Ketik kode captcha yang muncul pada layar
Klik tombol "Cari Data"
Sistem akan menampilkan status penerima beserta jenis bantuan yang diterima apabila nama terdaftar dalam Data Tunggal Sosial Ekonomi Nasional (DTSEN).
2. Melalui Aplikasi Cek Bansos
Pengecekan juga dapat dilakukan melalui aplikasi Cek Bansos yang tersedia di Play Store.
3. Cara Offline
Masyarakat dapat datang langsung ke kantor pemerintah yang berhubungan dengan Kemensos, seperti Dinas Sosial (Dinsos) setempat, dengan menunjukkan KTP untuk menanyakan status penerima manfaat.

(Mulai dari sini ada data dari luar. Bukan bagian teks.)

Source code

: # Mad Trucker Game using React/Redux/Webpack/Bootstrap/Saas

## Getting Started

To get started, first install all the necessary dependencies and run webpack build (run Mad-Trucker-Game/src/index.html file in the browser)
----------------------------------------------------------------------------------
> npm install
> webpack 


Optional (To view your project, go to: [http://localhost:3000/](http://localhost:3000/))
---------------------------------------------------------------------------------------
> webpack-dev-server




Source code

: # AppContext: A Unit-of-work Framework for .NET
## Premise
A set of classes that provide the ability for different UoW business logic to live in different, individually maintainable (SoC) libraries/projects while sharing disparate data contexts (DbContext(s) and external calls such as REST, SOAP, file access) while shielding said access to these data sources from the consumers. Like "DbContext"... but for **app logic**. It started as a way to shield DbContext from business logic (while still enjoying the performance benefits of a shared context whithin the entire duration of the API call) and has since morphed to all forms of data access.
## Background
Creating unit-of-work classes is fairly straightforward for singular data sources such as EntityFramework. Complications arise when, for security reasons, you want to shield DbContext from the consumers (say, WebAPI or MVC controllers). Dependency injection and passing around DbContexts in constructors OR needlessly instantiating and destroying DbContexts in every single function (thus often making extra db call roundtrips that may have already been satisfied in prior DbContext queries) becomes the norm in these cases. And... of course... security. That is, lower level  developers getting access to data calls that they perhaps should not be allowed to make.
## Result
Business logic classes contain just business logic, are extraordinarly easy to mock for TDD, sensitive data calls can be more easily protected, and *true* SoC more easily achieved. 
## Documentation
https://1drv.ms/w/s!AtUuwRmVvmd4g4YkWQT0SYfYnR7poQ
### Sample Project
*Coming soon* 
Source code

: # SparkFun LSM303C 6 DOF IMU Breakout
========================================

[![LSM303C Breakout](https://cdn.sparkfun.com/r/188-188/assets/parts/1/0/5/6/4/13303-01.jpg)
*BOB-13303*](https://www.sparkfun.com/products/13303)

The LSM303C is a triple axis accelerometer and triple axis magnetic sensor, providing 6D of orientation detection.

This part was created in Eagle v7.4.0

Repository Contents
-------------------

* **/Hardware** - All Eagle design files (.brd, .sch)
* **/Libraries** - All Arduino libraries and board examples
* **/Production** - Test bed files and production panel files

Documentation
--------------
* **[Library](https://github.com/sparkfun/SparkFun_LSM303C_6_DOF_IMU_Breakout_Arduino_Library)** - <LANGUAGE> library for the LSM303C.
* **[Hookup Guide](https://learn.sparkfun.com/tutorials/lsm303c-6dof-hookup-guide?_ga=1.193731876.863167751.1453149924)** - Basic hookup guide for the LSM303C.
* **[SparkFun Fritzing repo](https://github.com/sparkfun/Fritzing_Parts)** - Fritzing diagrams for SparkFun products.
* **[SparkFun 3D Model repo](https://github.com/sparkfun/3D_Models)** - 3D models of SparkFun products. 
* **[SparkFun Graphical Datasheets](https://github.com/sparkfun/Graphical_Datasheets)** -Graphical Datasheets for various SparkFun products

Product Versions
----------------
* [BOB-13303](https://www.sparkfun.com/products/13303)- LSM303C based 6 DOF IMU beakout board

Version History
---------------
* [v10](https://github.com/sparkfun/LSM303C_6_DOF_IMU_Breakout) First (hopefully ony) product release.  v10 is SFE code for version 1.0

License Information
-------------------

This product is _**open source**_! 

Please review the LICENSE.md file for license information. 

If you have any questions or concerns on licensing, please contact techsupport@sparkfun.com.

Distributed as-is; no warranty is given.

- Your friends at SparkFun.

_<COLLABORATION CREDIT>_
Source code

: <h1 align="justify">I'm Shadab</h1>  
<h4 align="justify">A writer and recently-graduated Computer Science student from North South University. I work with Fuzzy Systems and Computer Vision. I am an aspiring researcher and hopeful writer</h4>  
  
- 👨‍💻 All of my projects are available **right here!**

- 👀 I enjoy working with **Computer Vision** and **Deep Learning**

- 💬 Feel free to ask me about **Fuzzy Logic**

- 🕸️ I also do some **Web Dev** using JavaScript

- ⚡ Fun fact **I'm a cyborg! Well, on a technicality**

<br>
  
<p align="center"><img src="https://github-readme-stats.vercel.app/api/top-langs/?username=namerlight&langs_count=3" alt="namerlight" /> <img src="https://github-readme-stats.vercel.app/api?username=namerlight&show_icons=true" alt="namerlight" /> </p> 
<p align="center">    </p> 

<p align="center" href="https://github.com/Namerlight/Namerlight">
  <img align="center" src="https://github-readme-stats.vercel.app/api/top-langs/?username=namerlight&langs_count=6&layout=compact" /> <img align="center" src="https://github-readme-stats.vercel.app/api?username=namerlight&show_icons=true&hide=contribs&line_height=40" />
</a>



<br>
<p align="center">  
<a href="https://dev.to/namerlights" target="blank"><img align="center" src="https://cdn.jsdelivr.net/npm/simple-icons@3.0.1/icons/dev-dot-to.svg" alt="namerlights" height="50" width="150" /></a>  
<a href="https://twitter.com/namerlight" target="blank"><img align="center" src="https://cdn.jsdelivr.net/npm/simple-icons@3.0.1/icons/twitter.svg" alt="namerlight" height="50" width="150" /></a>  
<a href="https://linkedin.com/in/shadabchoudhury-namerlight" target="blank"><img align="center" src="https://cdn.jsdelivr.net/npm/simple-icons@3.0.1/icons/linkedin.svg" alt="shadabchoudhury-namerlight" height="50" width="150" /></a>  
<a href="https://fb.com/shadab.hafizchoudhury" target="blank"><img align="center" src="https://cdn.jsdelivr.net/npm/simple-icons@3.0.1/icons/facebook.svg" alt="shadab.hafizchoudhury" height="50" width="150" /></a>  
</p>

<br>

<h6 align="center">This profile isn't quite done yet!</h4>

Hal yang Perlu Diperhatikan
-
Lakukan pengecekan secara berkala, karena pencairan dilakukan secara bertahap dan tidak semua penerima mendapat bantuan di waktu yang sama.
-
Pastikan data diri sudah sesuai, terutama NIK KTP, karena sistem menggunakan Data Tunggal Sosial Ekonomi Nasional (DTSEN) sebagai acuan.
-
Waspada terhadap penipuan yang mengatasnamakan bansos. Selalu gunakan kanal resmi Kemensos untuk pengecekan dan penyaluran bantuan.
-
Bagi masyarakat yang ingin menjadi calon penerima PKH, mekanisme yang tersedia adalah melalui pengusulan oleh pemerintah desa atau kelurahan, bukan pendaftaran online langsung.
Kesimpulan
Pencairan bansos PKH dan BPNT tahap 3 tahun 2026 direncanakan mulai 20 Juli 2026 dengan target lebih dari 18 juta KPM di seluruh Indonesia.
Masyarakat dapat mengecek status kepesertaan melalui situs cekbansos.kemensos.go.id atau aplikasi Cek Bansos dengan menggunakan NIK KTP.
Perubahan data penerima bersifat dinamis sehingga disarankan untuk rutin memantau status bantuan melalui kanal resmi pemerintah.